Given such a map $h$, we have $\epsilon(f-hv)=0$, so $$f-hv=\iota g $$ for some map $g\colon  M\to N$.
It follows that $\iota(f'-gu)=0$, so $f'=gu$ as required.
Conversely, if we have a map $g\colon  M\to N$ such that $f'=gu$, then $(f-\iota g)u=0$, so $$f-\iota g= hv,$$ for some map $h\colon M''\to I$.
It follows that $(f''-\epsilon h)v=0$, so $f''=\epsilon h$ and $f''$ represents the trivial class in $\operatorname{Ext}_R^1(M'',N)$, as required.
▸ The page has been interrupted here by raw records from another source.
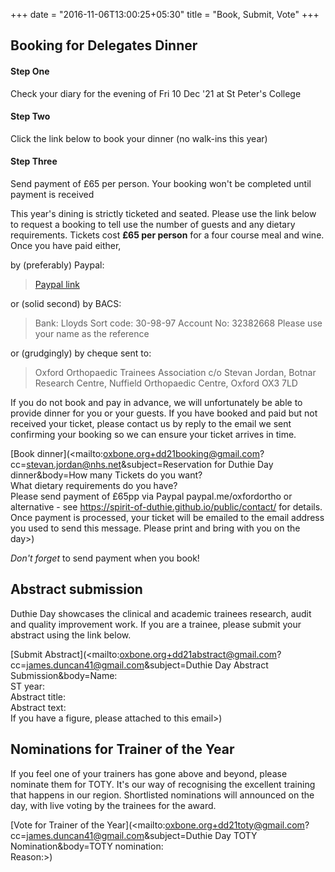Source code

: +++
date = "2016-11-06T13:00:25+05:30"
title = "Book, Submit, Vote"
+++


## Booking for Delegates Dinner

#### Step One
Check your diary for the evening of Fri 10 Dec '21 at St Peter's College
#### Step Two
Click the link below to book your dinner (no walk-ins this year)
#### Step Three
Send payment of £65 per person. Your booking won't be completed until payment is received

This year's dining is strictly ticketed and seated. Please use the link below to request a booking to tell use the number of guests and any dietary requirements. Tickets cost **£65 per person** for a four course meal and wine. Once you have paid either,

by (preferably) Paypal:

> [Paypal link](http://paypal.me/oxfordortho)

or (solid second) by BACS:

> Bank: Lloyds
> Sort code: 30-98-97
> Account No: 32382668
> Please use your name as the reference

or (grudgingly) by cheque sent to:

> Oxford Orthopaedic Trainees Association
> c/o Stevan Jordan,
> Botnar Research Centre,
> Nuffield Orthopaedic Centre,
> Oxford
> OX3 7LD

If you do not book and pay in advance, we will unfortunately be able to provide dinner for you or your guests. If you have booked and paid but not received your ticket, please contact us by reply to the email we sent confirming your booking so we can ensure your ticket arrives in time.

[Book dinner](<mailto:oxbone.org+dd21booking@gmail.com?cc=stevan.jordan@nhs.net&subject=Reservation for Duthie Day dinner&body=How many Tickets do you want?<br>What dietary requirements do you have?<br>Please send payment of £65pp via Paypal paypal.me/oxfordortho or alternative - see https://spirit-of-duthie.github.io/public/contact/ for details. Once payment is processed, your ticket will be emailed to the email address you used to send this message. Please print and bring with you on the day>)

*Don't forget* to send payment when you book!



## Abstract submission

Duthie Day showcases the clinical and academic trainees research, audit and quality improvement work. If you are a trainee, please submit your abstract using the link below.

[Submit Abstract](<mailto:oxbone.org+dd21abstract@gmail.com?cc=james.duncan41@gmail.com&subject=Duthie Day Abstract Submission&body=Name:<br>ST year:<br>Abstract title:<br>Abstract text:<br>If you have a figure, please attached to this email>)

## Nominations for Trainer of the Year

If you feel one of your trainers has gone above and beyond, please nominate them for TOTY. It's our way of recognising the excellent training that happens in our region. Shortlisted nominations will announced on the day, with live voting by the trainees for the award.

[Vote for Trainer of the Year](<mailto:oxbone.org+dd21toty@gmail.com?cc=james.duncan41@gmail.com&subject=Duthie Day TOTY Nomination&body=TOTY nomination:<br>Reason:>)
Here is a brief explanation for why the element of $\operatorname{Ext}_R^1(M'',N)$ represented by the cocycle $f''$ is the same as the one you constructed in your attempt.
Consider the following commutative diagram, where the bottom right square is a pull-back diagram:
$\require{AMScd}$
\begin{CD}
0@> >> M' @>{u}>> M @>{v}>> M'' @> >> 0\\
@. @V{f'}VV @Vf\times vVV @V1_{M''}VV \\
0@> >> N @>{\iota\times 0}>> I\times_{Q}M'' @>{p_{M''}}>> M'' @> >> 0\\
@. @V{1_N}VV @Vp_IVV @Vf''VV \\
0@> >> N @>{\iota}>> I @>{\epsilon}>> Q @> >> 0
\end{CD}
In general, given a cocycle we can recover an extension by taking pull-backs as above, so the middle row is the extension represented by $f''$.
It is an easy check that the top left square is a pushout diagram, so the middle row is just your short exact sequence:
\begin{CD}
0 @> >> N @>{u'}>> N' @>{v'}>> M'' @> >> 0
\end{CD}
A: It may be more helpful to give you an answer along the lines begun in your attempt:
You are correct that the image of $f'$ in $\operatorname{Ext}_R^1(M'',N)$ is represented by your extension:
\begin{CD}
0 @> >> N @>{u'}>> N' @>{v'}>> M'' @> >> 0
\end{CD}
I have added a brief explanation to the bottom of my previous answer, for why this is the same as what I stated in my previous answer.
Now an extension represents the zero element in $\operatorname{Ext}_R^1(M'',N)$ precisely when it splits:  In this case when there is a map $s\colon N'\to N$ such that $su'=1_N$.
Suppose such a map $s$ exists.  Then $sg'\colon M \to N$ is the required extension of $f'$.  Here $g'$ is the map you defined in your commutative diagram.
Conversely given an extension of $f'$ to a morphism $f\colon M \to N$, we may define the splitting $s\colon N'\to N$ by $$s(n,m)=n+f(m).$$